Work instruction >> Your task is to copy every line of the records below that contains "subsection".
»»
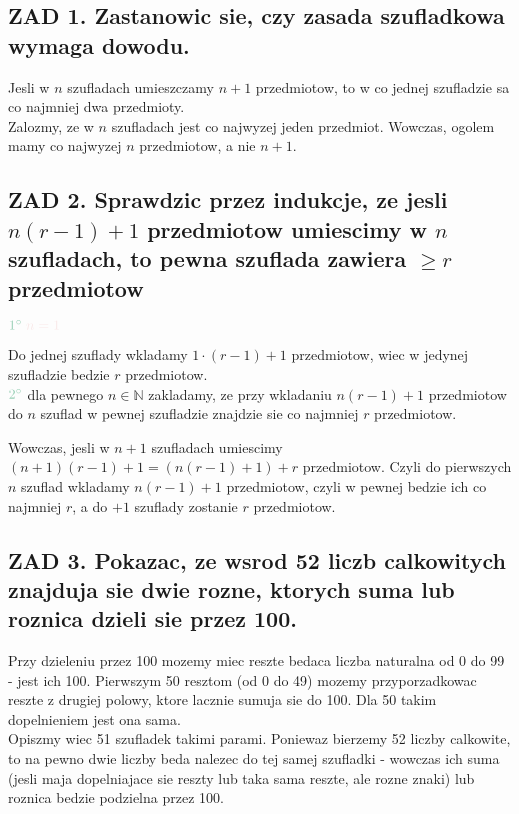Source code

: \documentclass{article}
\newcommand{\N}{\mathbb{N}}
\begin{document}
\pagecolor{back}\color{txt}\ttfamily
\subsection*{ZAD 1. Zastanowic sie, czy zasada szufladkowa wymaga dowodu.}
  Jesli w $n$ szufladach umieszczamy $n+1$ przedmiotow, to w co jednej szufladzie sa co najmniej dwa przedmioty.\\
  Zalozmy, ze w $n$ szufladach jest co najwyzej jeden przedmiot. Wowczas, ogolem mamy co najwyzej $n$ przedmiotow, a nie $n+1$.
\subsection*{\color{tit}ZAD 2. Sprawdzic przez indukcje, ze jesli $n(r-1)+1$ przedmiotow umiescimy w $n$ szufladach, to pewna szuflada zawiera $\geq r$ przedmiotow}
  $\color{emp}1^{\circ}\color{txt}\;n = 1$\smallskip\par
  Do jednej szuflady wkladamy $1\cdot(r-1)+1$ przedmiotow, wiec w jedynej szufladzie bedzie $r$ przedmiotow.\medskip\\
  $\color{emp}2^{\circ}\color{txt}$ dla pewnego $n\in\N$ zakladamy, ze przy wkladaniu $n(r-1)+1$ przedmiotow do $n$ szuflad w pewnej szufladzie znajdzie sie co najmniej $r$ przedmiotow.\smallskip\par
  Wowczas, jesli w $n+1$ szufladach umiescimy $(n+1)(r-1)+1=(n(r-1)+1)+r$ przedmiotow. Czyli do pierwszych $n$ szuflad wkladamy $n(r-1)+1$ przedmiotow, czyli w pewnej bedzie ich co najmniej $r$, a do $+1$ szuflady zostanie $r$ przedmiotow.
\subsection*{\color{tit}ZAD 3. Pokazac, ze wsrod 52 liczb calkowitych znajduja sie dwie rozne, ktorych suma lub roznica dzieli sie przez 100.}
  Przy dzieleniu przez 100 mozemy miec reszte bedaca liczba naturalna od 0 do 99 - jest ich 100. Pierwszym 50 resztom (od 0 do 49) mozemy przyporzadkowac reszte z drugiej polowy, ktore lacznie sumuja sie do 100. Dla 50 takim dopelnieniem jest ona sama. \\
  Opiszmy wiec 51 szufladek takimi parami. Poniewaz bierzemy 52 liczby calkowite, to na pewno dwie liczby beda nalezec do tej samej szufladki - wowczas ich suma (jesli maja dopelniajace sie reszty lub taka sama reszte, ale rozne znaki) lub roznica bedzie podzielna przez 100.
\end{document}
««
Expected answer >>
\subsection*{ZAD 1. Zastanowic sie, czy zasada szufladkowa wymaga dowodu.}
\subsection*{\color{tit}ZAD 2. Sprawdzic przez indukcje, ze jesli $n(r-1)+1$ przedmiotow umiescimy w $n$ szufladach, to pewna szuflada zawiera $\geq r$ przedmiotow}
\subsection*{\color{tit}ZAD 3. Pokazac, ze wsrod 52 liczb calkowitych znajduja sie dwie rozne, ktorych suma lub roznica dzieli sie przez 100.}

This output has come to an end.